The city of Austin and Capital Metro are once again planning a light-rail line, “Project Connect,” which will cost more than $1 billion to connect East Riverside Drive and Grove Street with downtown and then north to Highland Mall. Advocates say light rail can carry more people than buses, but they are wrong: Buses can carry far more people, faster, more safely, and for far less money than building a new rail line.

Project Connect revealed its bias in favor of rail in its calculation of bus capacities, which assumed an exclusive bus lane could handle just one bus every three minutes. Why so few? Observations by Portland State University have found that a single bus stop can serve more than 40 buses per hour, and cities can stagger bus stops, with four stops every two blocks, allowing one bus every 22 seconds.

If that isn’t enough, bus capacities can be increased further with double-decker buses now being used in Las Vegas, Seattle and other cities. These buses have more seats than a light-rail car and can move 18,000 people per hour, far more than any light-rail line.

Capacity isn’t really the issue, however, as Project Connect planners estimate that only about 16,000 to 20,000 people per day would ride the light rail, with no more than 2,500 per hour during rush hour. The real issue is cost. Why should taxpayers spend more than $1 billion to move fewer than a third of a percent of the region’s more than 6 million person-trips per day?

Buses can share city streets with other vehicles, keeping infrastructure costs low, and can go to many different destinations so fewer people need to transfer from one vehicle to another.

By comparison, light rail is expensive to build, expensive to expand and expensive to maintain, while the rail cars only go where tracks go.

Project Connect estimates light rail will cost close to $150 million per mile. In contrast, the MoPac Express Lanes now under construction, which will give Capital Metro buses an uncongested alternative 24 hours a day, are costing less than $20 million per mile, part of which will be covered by tolls paid by drivers of low-occupancy vehicles. The MoPac lanes are expected to move 50,000 vehicles per day.
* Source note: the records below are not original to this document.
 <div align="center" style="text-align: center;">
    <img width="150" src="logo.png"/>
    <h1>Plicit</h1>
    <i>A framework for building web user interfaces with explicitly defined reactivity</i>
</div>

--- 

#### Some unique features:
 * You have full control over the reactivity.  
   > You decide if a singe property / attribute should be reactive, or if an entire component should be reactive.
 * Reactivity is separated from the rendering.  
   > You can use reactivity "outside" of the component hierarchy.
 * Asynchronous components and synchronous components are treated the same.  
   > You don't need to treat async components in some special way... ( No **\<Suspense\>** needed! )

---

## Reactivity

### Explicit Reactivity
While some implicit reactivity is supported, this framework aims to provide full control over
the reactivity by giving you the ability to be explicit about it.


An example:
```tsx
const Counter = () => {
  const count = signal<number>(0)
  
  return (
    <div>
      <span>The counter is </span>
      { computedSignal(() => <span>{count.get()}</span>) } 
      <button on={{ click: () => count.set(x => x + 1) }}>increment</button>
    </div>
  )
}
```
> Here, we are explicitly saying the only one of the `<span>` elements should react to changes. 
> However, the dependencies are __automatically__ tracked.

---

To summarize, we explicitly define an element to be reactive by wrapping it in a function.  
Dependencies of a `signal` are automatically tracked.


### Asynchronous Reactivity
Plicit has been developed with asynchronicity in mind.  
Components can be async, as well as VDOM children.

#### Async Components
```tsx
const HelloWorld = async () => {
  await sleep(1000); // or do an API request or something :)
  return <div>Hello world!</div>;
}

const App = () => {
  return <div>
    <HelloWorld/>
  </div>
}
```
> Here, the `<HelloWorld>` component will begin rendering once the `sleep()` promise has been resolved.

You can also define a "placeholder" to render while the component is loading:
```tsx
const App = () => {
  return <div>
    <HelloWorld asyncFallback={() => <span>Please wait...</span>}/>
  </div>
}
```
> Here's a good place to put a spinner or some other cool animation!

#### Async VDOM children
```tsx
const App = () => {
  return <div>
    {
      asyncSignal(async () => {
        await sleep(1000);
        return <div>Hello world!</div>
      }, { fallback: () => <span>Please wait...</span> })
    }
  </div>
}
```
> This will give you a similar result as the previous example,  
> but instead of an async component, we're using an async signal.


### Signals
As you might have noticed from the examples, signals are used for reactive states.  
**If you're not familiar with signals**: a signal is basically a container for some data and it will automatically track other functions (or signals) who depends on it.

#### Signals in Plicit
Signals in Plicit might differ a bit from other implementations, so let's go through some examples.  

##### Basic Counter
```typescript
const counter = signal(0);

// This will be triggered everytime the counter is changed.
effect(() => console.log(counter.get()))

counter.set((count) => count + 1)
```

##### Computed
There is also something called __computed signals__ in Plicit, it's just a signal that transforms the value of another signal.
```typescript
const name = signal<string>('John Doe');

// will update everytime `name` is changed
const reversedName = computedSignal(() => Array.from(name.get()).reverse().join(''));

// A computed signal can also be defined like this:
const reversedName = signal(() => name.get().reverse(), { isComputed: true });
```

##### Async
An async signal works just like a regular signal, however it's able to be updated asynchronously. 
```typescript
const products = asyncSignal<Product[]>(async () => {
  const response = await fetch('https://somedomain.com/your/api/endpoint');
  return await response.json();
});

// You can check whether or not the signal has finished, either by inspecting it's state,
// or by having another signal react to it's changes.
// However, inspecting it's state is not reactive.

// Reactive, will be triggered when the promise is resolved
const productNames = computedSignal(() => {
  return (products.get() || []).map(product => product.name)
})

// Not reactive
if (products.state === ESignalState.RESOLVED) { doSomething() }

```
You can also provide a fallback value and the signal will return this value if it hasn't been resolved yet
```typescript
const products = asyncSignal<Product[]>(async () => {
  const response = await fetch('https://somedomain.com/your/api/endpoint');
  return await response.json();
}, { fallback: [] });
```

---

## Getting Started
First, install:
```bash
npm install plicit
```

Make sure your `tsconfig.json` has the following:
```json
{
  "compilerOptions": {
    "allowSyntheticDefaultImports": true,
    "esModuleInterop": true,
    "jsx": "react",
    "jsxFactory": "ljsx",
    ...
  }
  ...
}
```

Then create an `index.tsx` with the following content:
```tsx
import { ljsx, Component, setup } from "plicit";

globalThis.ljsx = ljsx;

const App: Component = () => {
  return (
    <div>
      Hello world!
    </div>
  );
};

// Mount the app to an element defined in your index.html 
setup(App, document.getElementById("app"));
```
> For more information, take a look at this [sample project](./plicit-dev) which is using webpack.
Many people imagine light rail is rapid transit. In fact, planners estimate the trains will average only about 22 miles per hour, and this is probably high.

Other light-rail lines that stop every half mile, as Project Connect plans, average less than 18 miles per hour. Buses on express lanes can go 60 miles per hour.
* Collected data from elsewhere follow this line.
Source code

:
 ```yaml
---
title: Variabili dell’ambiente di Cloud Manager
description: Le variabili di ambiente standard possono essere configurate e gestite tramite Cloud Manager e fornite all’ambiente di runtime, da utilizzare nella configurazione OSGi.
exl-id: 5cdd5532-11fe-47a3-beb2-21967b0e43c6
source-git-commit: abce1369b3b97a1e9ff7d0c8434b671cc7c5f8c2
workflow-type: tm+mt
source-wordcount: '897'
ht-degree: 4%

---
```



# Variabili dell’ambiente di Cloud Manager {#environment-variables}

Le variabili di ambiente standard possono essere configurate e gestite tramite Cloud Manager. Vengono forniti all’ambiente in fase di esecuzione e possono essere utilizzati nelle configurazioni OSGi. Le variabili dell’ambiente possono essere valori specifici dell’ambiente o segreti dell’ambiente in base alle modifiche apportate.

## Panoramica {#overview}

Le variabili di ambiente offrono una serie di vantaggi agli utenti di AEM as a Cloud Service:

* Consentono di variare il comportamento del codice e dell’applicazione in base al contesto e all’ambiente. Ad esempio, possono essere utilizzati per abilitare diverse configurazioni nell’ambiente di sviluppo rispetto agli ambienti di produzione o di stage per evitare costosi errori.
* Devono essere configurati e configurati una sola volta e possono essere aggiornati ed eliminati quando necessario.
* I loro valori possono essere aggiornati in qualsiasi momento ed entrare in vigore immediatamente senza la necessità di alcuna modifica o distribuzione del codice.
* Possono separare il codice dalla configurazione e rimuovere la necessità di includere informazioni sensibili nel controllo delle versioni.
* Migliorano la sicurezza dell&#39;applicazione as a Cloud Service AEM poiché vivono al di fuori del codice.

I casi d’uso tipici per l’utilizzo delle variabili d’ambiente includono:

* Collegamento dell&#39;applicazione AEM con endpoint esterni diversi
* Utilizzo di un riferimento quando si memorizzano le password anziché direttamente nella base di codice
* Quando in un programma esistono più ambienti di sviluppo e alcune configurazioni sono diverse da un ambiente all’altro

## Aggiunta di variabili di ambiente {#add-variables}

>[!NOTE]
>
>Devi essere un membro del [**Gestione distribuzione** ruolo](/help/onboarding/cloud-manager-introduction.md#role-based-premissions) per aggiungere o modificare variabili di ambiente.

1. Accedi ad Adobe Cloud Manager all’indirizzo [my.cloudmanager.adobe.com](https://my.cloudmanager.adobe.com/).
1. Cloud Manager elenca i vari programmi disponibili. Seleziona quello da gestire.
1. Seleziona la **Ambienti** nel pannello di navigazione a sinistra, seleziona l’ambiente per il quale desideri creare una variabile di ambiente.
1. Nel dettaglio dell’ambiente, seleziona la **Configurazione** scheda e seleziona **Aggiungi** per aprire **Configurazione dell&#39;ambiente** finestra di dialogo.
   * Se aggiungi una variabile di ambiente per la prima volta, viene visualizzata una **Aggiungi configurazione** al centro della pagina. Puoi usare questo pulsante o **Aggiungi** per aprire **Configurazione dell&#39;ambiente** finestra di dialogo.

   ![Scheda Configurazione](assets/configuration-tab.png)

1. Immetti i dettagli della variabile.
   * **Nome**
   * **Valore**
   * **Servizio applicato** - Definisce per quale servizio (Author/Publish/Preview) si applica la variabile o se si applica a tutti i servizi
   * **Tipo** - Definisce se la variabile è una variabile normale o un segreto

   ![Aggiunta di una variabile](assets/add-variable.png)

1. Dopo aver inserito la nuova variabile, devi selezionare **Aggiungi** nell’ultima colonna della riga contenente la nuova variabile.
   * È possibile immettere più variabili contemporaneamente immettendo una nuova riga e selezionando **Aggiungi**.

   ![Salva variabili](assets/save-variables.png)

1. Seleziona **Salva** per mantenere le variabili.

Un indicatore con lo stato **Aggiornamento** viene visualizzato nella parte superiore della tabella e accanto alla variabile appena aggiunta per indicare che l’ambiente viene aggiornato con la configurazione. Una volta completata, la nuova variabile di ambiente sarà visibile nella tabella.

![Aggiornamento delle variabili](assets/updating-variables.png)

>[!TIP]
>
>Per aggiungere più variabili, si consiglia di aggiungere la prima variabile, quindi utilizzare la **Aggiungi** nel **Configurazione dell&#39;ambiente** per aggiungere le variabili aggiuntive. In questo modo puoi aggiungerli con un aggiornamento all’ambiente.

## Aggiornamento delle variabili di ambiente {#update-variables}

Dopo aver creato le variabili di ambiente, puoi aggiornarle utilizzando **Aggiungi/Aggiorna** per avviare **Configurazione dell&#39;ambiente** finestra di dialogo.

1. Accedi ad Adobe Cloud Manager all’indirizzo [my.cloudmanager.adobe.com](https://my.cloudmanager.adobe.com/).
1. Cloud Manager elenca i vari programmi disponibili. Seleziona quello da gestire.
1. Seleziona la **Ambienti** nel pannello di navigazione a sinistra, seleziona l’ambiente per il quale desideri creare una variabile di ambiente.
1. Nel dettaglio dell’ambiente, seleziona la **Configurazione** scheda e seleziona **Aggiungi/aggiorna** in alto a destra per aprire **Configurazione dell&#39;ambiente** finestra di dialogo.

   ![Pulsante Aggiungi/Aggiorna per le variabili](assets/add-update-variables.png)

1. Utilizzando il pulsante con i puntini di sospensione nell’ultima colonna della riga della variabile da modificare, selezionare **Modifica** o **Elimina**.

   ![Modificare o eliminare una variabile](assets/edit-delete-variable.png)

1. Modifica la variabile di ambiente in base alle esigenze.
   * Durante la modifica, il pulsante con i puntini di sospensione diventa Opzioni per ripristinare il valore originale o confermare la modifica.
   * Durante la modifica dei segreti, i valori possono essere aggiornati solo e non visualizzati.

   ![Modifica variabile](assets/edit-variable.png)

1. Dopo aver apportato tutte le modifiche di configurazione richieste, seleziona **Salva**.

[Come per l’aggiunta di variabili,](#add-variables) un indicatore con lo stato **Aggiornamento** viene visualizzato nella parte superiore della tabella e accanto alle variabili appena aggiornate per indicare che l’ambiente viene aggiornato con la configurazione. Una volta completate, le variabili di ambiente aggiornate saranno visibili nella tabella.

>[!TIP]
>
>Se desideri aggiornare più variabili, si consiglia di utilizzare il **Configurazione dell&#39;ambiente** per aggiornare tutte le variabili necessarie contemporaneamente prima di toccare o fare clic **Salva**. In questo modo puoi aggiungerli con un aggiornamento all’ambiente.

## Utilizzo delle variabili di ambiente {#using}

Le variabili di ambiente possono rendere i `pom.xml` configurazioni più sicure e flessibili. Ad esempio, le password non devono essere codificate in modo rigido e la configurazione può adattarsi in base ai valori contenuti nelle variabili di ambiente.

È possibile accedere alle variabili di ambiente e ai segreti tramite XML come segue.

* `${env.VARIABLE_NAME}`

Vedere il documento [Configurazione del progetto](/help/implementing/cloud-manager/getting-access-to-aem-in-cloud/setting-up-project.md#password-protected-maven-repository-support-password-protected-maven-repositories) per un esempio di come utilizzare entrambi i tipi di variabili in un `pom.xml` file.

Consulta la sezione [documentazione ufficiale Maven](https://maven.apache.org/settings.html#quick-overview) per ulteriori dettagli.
The willingness of many people to support expensive light-rail lines when buses can carry more people for less money shows they really don’t care about transportation. For the city of Austin and Capital Metro, a major reason to push light rail is to get “free” federal dollars.

A federal grant program called New Starts promises to cover at least half the cost of new rail lines, and cities that choose the most expensive technologies get the most dollars. Of course, local taxpayers have to cover the other half of the construction cost, plus most maintenance costs, which are many times higher than for buses.

Light rail is a waste of money and a poor choice for any transit corridor. Project Connect should use available funds to improve transportation for everyone, not the relative handful of people who will ride light rail.